Recreation: a foundation of balance and productivity

It occurred to me this week that there’s (at least) one activity that, perhaps counterintuitively, is a foundation of work/life balance and productivity: recreation.

While coaching a client this week and introducing Stephen Covey’s Urgent/Important quadrant system for prioritizing and completing tasks, I explained that true recreation — something that’s re-energizing, that “re-creates,” rather than passive activities like vegging out in front of the TV — is a Quadrant II activity: not urgent, but important.  It isn’t urgent because there will never be a requirement to enjoy recreation.  No one will ever request you to “recreate” on their time schedule, and no law firm partner will ever drop by late in the afternoon and apologize for asking you to put in a few hours of recreation that night.  (Absurd image, isn’t it?)  But it’s vitally important.

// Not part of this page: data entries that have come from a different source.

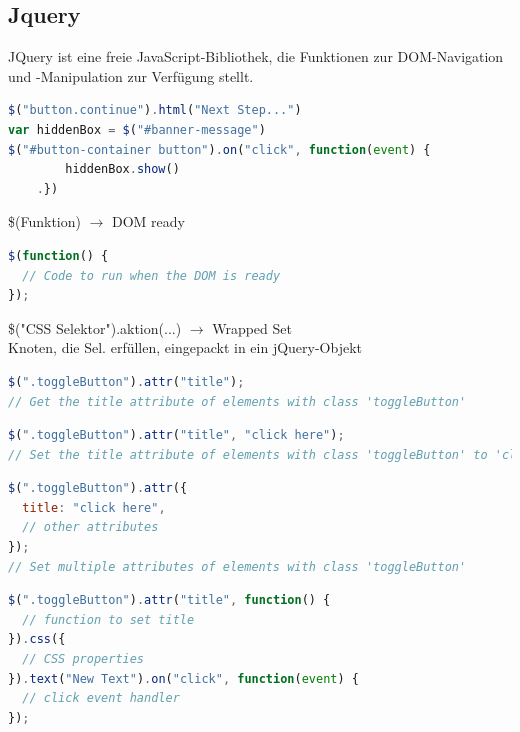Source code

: \subsection{Jquery}
JQuery ist eine freie JavaScript-Bibliothek, die Funktionen zur DOM-Navigation und -Manipulation zur Verfügung stellt.

\begin{lstlisting}[language=JavaScript, style=basesmol]
$("button.continue").html("Next Step...")
var hiddenBox = $("#banner-message")
$("#button-container button").on("click", function(event) {
        hiddenBox.show()
    .})
\end{lstlisting}

\begin{definition}{\$(Funktion)} $\rightarrow$ DOM ready\\
\begin{lstlisting}[language=JavaScript, style=basesmol]
$(function() { 
  // Code to run when the DOM is ready
});
\end{lstlisting}
\end{definition}

\begin{definition}{\$("CSS Selektor").aktion(...)} $\rightarrow$ Wrapped Set\\
  Knoten, die Sel. erfüllen, eingepackt in ein jQuery-Objekt
\begin{lstlisting}[language=JavaScript, style=basesmol]
$(".toggleButton").attr("title");
// Get the title attribute of elements with class 'toggleButton'
\end{lstlisting}
\begin{lstlisting}[language=JavaScript, style=basesmol]
$(".toggleButton").attr("title", "click here");
// Set the title attribute of elements with class 'toggleButton' to 'click here'
\end{lstlisting}
\begin{lstlisting}[language=JavaScript, style=basesmol]
$(".toggleButton").attr({
  title: "click here",
  // other attributes
});
// Set multiple attributes of elements with class 'toggleButton'
\end{lstlisting}
\begin{lstlisting}[language=JavaScript, style=basesmol]
$(".toggleButton").attr("title", function() {
  // function to set title
}).css({
  // CSS properties
}).text("New Text").on("click", function(event) {
  // click event handler
});
\end{lstlisting}
\end{definition}


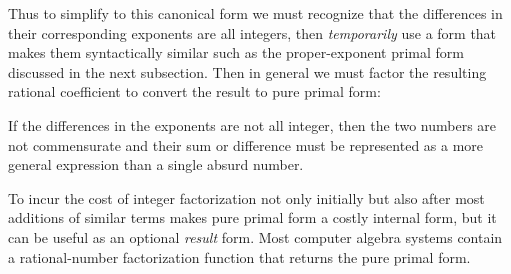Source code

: \documentclass[12pt,english]{article}
\theoremstyle{definition}
\theoremstyle{remark}
\theoremstyle{plain}
\theoremstyle{plain}
\begin{document}
Thus to simplify  to this canonical
form we must recognize that the differences in their corresponding
exponents are all integers, then \textsl{temporarily} use a form that
makes them syntactically similar such as the proper-exponent primal
form discussed in the next subsection. Then in general we must factor
the resulting rational coefficient to convert the result to pure primal
form:

If the differences in the exponents are not all integer, then the
two numbers are not commensurate and their sum or difference must
be represented as a more general expression than a single absurd number.

To incur the cost of integer factorization not only initially but
also after most additions of similar terms makes pure primal form
a costly internal form, but it can be useful as an optional \textsl{result}
form. Most computer algebra systems contain a rational-number factorization
function that returns the pure primal form.
\end{document}
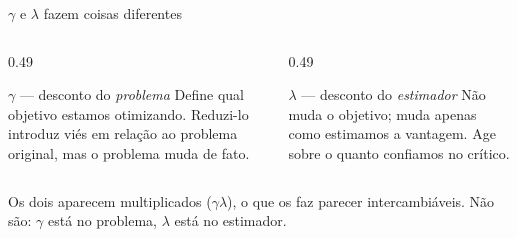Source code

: \documentclass[aspectratio=169, 10pt]{beamer}
\begin{document}
\begin{frame}{$\gamma$ e $\lambda$ fazem coisas diferentes}

  \begin{center}
  \end{center}

  \begin{columns}[T]
  \begin{column}{0.49\textwidth}
    \begin{defbox}{$\gamma$ --- desconto do \emph{problema}}
      Define qual objetivo estamos otimizando. Reduzi-lo introduz viés em relação
      ao problema original, mas o problema muda de fato.
    \end{defbox}
  \end{column}
  \begin{column}{0.49\textwidth}
    \begin{defbox}{$\lambda$ --- desconto do \emph{estimador}}
      Não muda o objetivo; muda apenas como estimamos a vantagem. Age sobre o quanto
      confiamos no crítico.
    \end{defbox}
  \end{column}
  \end{columns}

  \begin{alertabox}
    Os dois aparecem multiplicados ($\gamma\lambda$), o que os faz parecer
    intercambiáveis. Não são: $\gamma$ está no problema, $\lambda$ está no estimador.
  \end{alertabox}
\end{frame}
\end{document}
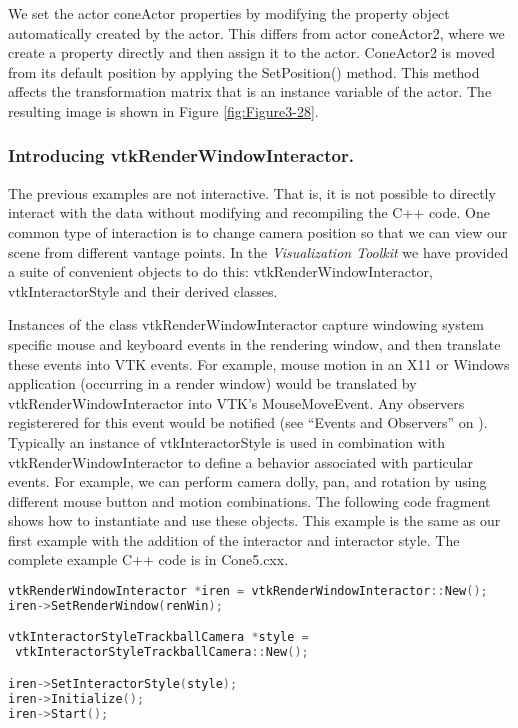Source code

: We set the actor coneActor properties by modifying the property object automatically created by the actor. This differs from actor coneActor2, where we create a property directly and then assign it to the actor. ConeActor2 is moved from its default position by applying the SetPosition() method. This method affects the transformation matrix that is an instance variable of the actor. The resulting image is shown in Figure \ref{fig:Figure3-28}.

\subsubsection{Introducing vtkRenderWindowInteractor.}
\label{pg:rwi}

The previous examples are not interactive. That is, it is not possible to directly interact with the data without modifying and recompiling the C++ code. One common type of interaction is to change camera position so that we can view our scene from different vantage points. In the \emph{Visualization Toolkit} we have provided a suite of convenient objects to do this: vtkRenderWindowInteractor, vtkInteractorStyle and their derived classes.

Instances of the class vtkRenderWindowInteractor capture windowing system specific mouse and keyboard events in the rendering window, and then translate these events into VTK events. For example, mouse motion in an X11 or Windows application (occurring in a render window) would be translated by vtkRenderWindowInteractor into VTK's MouseMoveEvent. Any observers registerered for this event would be notified (see ``Events and Observers'' on \pageref{sub:events_obdervers} ). Typically an instance of vtkInteractorStyle is used in combination with vtkRenderWindowInteractor to define a behavior associated with particular events. For example, we can perform camera dolly, pan, and rotation by using different mouse button and motion combinations. The following code fragment shows how to instantiate and use these objects. This example is the same as our first example with the addition of the interactor and interactor style. The complete example C++ code is in Cone5.cxx.

\begin{lstlisting}[language=C++, caption={Cone5.cxx}]
vtkRenderWindowInteractor *iren = vtkRenderWindowInteractor::New();
iren->SetRenderWindow(renWin);

vtkInteractorStyleTrackballCamera *style =
 vtkInteractorStyleTrackballCamera::New();

iren->SetInteractorStyle(style);
iren->Initialize();
iren->Start();
\end{lstlisting}

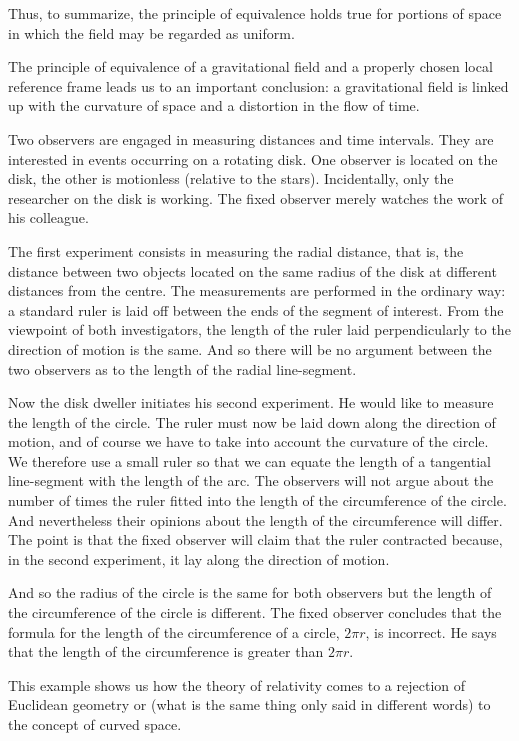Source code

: Thus, to summarize, the principle of equivalence holds true for portions of space in which the field may be re­garded as uniform.

The principle of equivalence of a gravitational field and a properly chosen local reference frame leads us to an important conclusion: a gravitational field is linked up with the curvature of space and a distortion in the flow of time.

Two observers are engaged in measuring distances and time intervals. They are interested in events occurring on a rotating disk. One observer is located on the disk, the other is motionless (relative to the stars). Incidentally, only the researcher on the disk is working. The fixed observer merely watches the work of his colleague.

The first experiment consists in measuring the radial distance, that is, the distance between two objects located on the same radius of the disk at different distances from the centre. The measurements are performed in the ordi­nary way: a standard ruler is laid off between the ends of the segment of interest. From the viewpoint of both in­vestigators, the length of the ruler laid perpendicularly to the direction of motion is the same. And so there will be no argument between the two observers as to the length of the radial line-segment.

Now the disk dweller initiates his second experiment. He would like to measure the length of the circle. The ruler must now be laid down along the direction of mo­tion, and of course we have to take into account the curvature of the circle. We therefore use a small ruler so that we can equate the length of a tangential line-segment with the length of the arc. The observers will not argue about the number of times the ruler fitted into the length of the circumference of the circle. And never­theless their opinions about the length of the circum­ference will differ. The point is that the fixed observer will claim that the ruler contracted because, in the second experiment, it lay along the direction of motion.

And so the radius of the circle is the same for both observers but the length of the circumference of the circle is different. The fixed observer concludes that the formula for the length of the circumference of a circle, $2\pi r$, is incorrect. He says that the length of the circumference is greater than $2 \pi r$.

This example shows us how the theory of relativity comes to a rejection of Euclidean geometry or (what is the same thing only said in different words) to the concept of curved space.

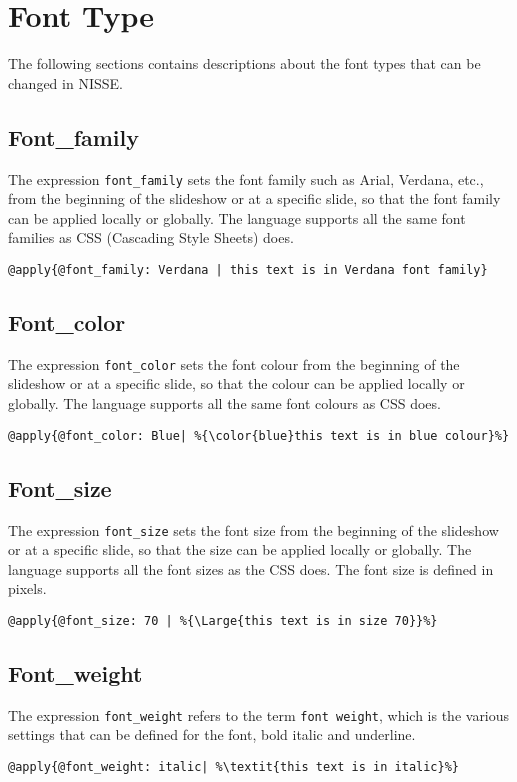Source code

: \section{Font Type}
\label{AppendixFontType}
The following sections contains descriptions about the font types that can be changed in NISSE.

\subsection{Font\_family}
The expression \texttt{font\_family} sets the font family such as Arial, Verdana, etc., from the beginning of the slideshow or at a specific slide, so that the font family can be applied locally or globally. The language supports all the same font families as CSS (Cascading Style Sheets) does.

\begin{lstlisting}[frame=single]
	@apply{@font_family: Verdana | this text is in Verdana font family}
\end{lstlisting}

\subsection{Font\_color}
The expression \texttt{font\_color} sets the font colour from the beginning of the slideshow or at a specific slide, so that the colour can be applied locally or globally. The language supports all the same font colours as CSS does.

\begin{lstlisting}[frame=single]
	@apply{@font_color: Blue| %{\color{blue}this text is in blue colour}%}
\end{lstlisting}

\subsection{Font\_size}
The expression \texttt{font\_size} sets the font size from the beginning of the slideshow or at a specific slide, so that the size can be applied locally or globally. The language supports all the font sizes as the CSS does. The font size is defined in pixels.

\begin{lstlisting}[frame=single]
	@apply{@font_size: 70 | %{\Large{this text is in size 70}}%}
\end{lstlisting}

\subsection{Font\_weight}
The expression \texttt{font\_weight} refers to the term \texttt{font weight}, which is the various settings that can be defined for the font, bold italic and underline.

\begin{lstlisting}[frame=single]
	@apply{@font_weight: italic| %\textit{this text is in italic}%}
\end{lstlisting}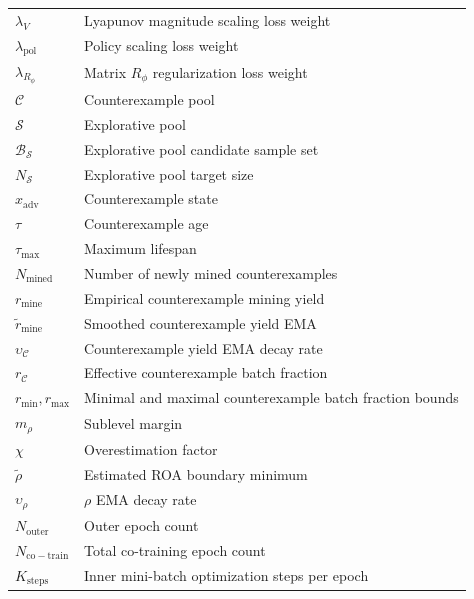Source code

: \begin{longtable}{@{} p{} p{} @{}}
$\lambda_V$ & Lyapunov magnitude scaling loss weight \\
$\lambda_{\mathrm{pol}}$ & Policy scaling loss weight \\
$\lambda_{R_\phi}$ & Matrix $R_\phi$ regularization loss weight \\
$\mathcal{C}$ & Counterexample pool \\
$\mathcal{S}$ & Explorative pool \\
$\mathcal{B}_{\mathcal{S}}$ & Explorative pool candidate sample set \\
$N_{\mathcal{S}}$ & Explorative pool target size \\
$x_{\mathrm{adv}}$ & Counterexample state \\
$\tau$ & Counterexample age \\
$\tau_{\max}$ & Maximum lifespan \\
$N_{\mathrm{mined}}$ & Number of newly mined counterexamples \\
$r_{\mathrm{mine}}$ & Empirical counterexample mining yield \\
$\tilde{r}_{\mathrm{mine}}$ & Smoothed counterexample yield EMA \\
$\upsilon_{\mathcal{C}}$ & Counterexample yield EMA decay rate \\
$r_{\mathcal{C}}$ & Effective counterexample batch fraction \\
$r_{\min}, r_{\max}$ & Minimal and maximal counterexample batch fraction bounds \\
$m_\rho$ & Sublevel margin \\
$\chi$ & Overestimation factor \\
$\tilde{\rho}$ & Estimated ROA boundary minimum \\
$\upsilon_\rho$ & $\rho$ EMA decay rate \\
$N_{\mathrm{outer}}$ & Outer epoch count \\
$N_{\mathrm{co-train}}$ & Total co-training epoch count \\
$K_{\mathrm{steps}}$ & Inner mini-batch optimization steps per epoch \\
\midrule


\end{longtable}
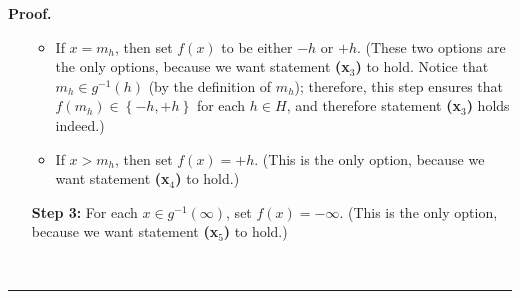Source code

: \documentclass[numbers=enddot,12pt,final,onecolumn,notitlepage]{scrartcl}%
\theoremstyle{definition}
\newenvironment{proof}[1][Proof]{\noindent\textbf{#1.} }{\ \rule{0.5em}{0.5em}}
\newenvironment{verlong}{}{}
\begin{document}
\begin{verlong}
\begin{proof}
\begin{itemize}
\begin{itemize}
\item If $x=m_{h}$, then set $f\left(  x\right)  $ to be either $-h$ or $+h$.
(These two options are the only options, because we want statement
\textbf{(x}$_{3}$\textbf{)} to hold. Notice that $m_{h}\in g^{-1}\left(
h\right)  $ (by the definition of $m_{h}$); therefore, this step ensures that
$f\left(  m_{h}\right)  \in\left\{  -h,+h\right\}  $ for each $h\in H$, and
therefore statement \textbf{(x}$_{3}$\textbf{)} holds indeed.)

\item If $x>m_{h}$, then set $f\left(  x\right)  =+h$. (This is the only
option, because we want statement \textbf{(x}$_{4}$\textbf{)} to hold.)
\end{itemize}

\item[\textbf{Step 3:}] For each $x\in g^{-1}\left(  \infty\right)  $, set
$f\left(  x\right)  =-\infty$. (This is the only option, because we want
statement \textbf{(x}$_{5}$\textbf{)} to hold.)
\end{itemize}


\end{proof}
\end{verlong}
\end{document}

What “true recreation”?  It varies from person to person.  Perhaps it’s writing, gardening, skiing, going to or performing in the theater, playing with children, doing volunteer work… Whatever it is that takes a person from his ordinary self into a state of flow, where time passes without notice and the end result is production of energy, enthusiasm, a rounded person.  The key point is that true recreation creates balance and energy, both of which lead to increased productivity in the office.  And that’s what makes it important.

For those of you who are inclined to try an experiment, give this a shot: if you typically eat lunch at your desk, try going out instead.  Spend 30 or 45 minutes at a museum, in a park, talking with a friend, whatever you enjoy.  And then see whether you’re more productive than usual when you get back to your desk in the afternoon.    Or take several hours over the weekend to engage in recreation, and notice the effects when you get back to work.

2 replies
  1. peter vajda
    peter vajda says:

    Hi Julie. You say, “…For those of you who are inclined to try an experiment, give this a shot: if you typically eat lunch at your desk, try going out instead. Spend 30 or 45 minutes at a museum, in a park, talking with a friend, whatever you enjoy. ”

    And, I might add…do it WITHOUT obsessively checking your cell phone or making calls, without checking your BlackBerry or making notes, without thinking or talking about work issues, i.e., not atttached to your various electronic leashes…in other words, re-create it while breathing, being “in your body” not in your mind, being present to your immediate experience (not in the past or in the future). Give yourself the opportunity to enjoy YOUR life, not someone else’s who has their hooks into you.

  2. Julie Fleming-Brown
    Julie Fleming-Brown says:

    Thanks, Peter, for that excellent clarification. That is absolutely what I have in mind, since I would suggest that engaging in “recreation” while still performing in work mode isn’t actually engaging in recreation at all. Instead, it’s living in the worst of all worlds: body and mind in two (or more) separate places, not working well, not enjoying the recreation, neither being nor doing anything consistently. There’s no reward (neither business nor personal) to that kind of activity.

    And accordingly, while I don’t encourage anyone to shoot for black-and-white perfection or failure thinking, I would encourage anyone who tries this experiment to do so with the intentions that Peter describes. Recognize that, especially if this is something new, the behavior is likely to be uncomfortable, and explore just being with the discomfort until it passes. It may not pass on the first few times you try this experiment, but it will pass, and that’s where the rewards of balance and productivity come in.

    Peter, thanks for opening the opportunity for me to complete this thought. I didn’t realize that I’d omitted such an important piece, and I appreciate your bringing it to the conversation.